A "nonpublic personal Web server" is a contradiction in terms -- if the
server is indeed on the Web at all. (And no, we don't need to add to
our copyright agreements the legal right to plug the server into the
wall-outlet either, for either ethernet or AC current!)
Here's another angle on it: The etymological connection between
"public" and "publication" is not coincidental. But paper publication
did not mean that the text was publicly accessible to one and all: It was
accessible only to those who paid for the access (and while the paper
supplies lasted). That was all well and good -- for the non-give-away
But for the give-away literature there is now a way to make it public
(over and above publishing it in a refereed journal) that is not
restricted to those who have paid for access (apart from access to the
Web itself, which is growing healthily and will soon be global, so
PLEASE let's not raise THAT red herring too!).

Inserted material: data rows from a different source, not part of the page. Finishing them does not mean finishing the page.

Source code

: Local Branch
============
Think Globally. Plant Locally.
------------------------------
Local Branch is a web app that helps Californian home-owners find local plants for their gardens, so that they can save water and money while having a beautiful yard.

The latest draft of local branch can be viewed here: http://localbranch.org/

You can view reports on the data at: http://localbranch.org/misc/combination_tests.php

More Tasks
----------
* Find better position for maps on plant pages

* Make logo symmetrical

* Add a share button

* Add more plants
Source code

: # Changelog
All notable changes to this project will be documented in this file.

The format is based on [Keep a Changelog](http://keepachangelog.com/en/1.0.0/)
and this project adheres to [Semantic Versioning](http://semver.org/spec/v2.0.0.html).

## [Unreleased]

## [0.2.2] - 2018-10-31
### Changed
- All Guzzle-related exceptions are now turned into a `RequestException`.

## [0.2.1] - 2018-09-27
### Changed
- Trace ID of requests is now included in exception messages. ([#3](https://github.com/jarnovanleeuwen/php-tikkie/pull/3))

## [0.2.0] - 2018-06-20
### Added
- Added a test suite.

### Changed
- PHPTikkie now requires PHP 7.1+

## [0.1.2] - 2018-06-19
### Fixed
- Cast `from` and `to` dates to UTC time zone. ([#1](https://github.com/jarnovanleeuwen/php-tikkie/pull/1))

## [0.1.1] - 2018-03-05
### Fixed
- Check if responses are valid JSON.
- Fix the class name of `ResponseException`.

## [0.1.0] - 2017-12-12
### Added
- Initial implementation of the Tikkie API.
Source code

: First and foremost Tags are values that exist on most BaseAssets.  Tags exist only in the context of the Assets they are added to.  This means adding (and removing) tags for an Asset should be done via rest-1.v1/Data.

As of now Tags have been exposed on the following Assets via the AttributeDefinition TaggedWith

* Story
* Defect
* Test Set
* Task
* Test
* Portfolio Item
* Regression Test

That way is public self-archiving on the Web, and that is the precise
(and sole) right that the authors of refereed journal articles need to
assert in their copyright agreements.
(No, there's no need to stipulate "firewall-free" in your copyright
agreement either; that too is already covered by "public." Nor "the
right to download"; that also comes with the territory whenever you
make a Web connection with a public URL. And for anyone inclined to
raise the "preservation" red herring at this predictable
point -- the "Library of Alexandria Catastrophe" and all that,
please instead see:
I'm sure I still haven't managed to cover all the spurious bases (but
as you see, we've heard them all, over and over!), yet maybe this will
help keep some of us on course for a while...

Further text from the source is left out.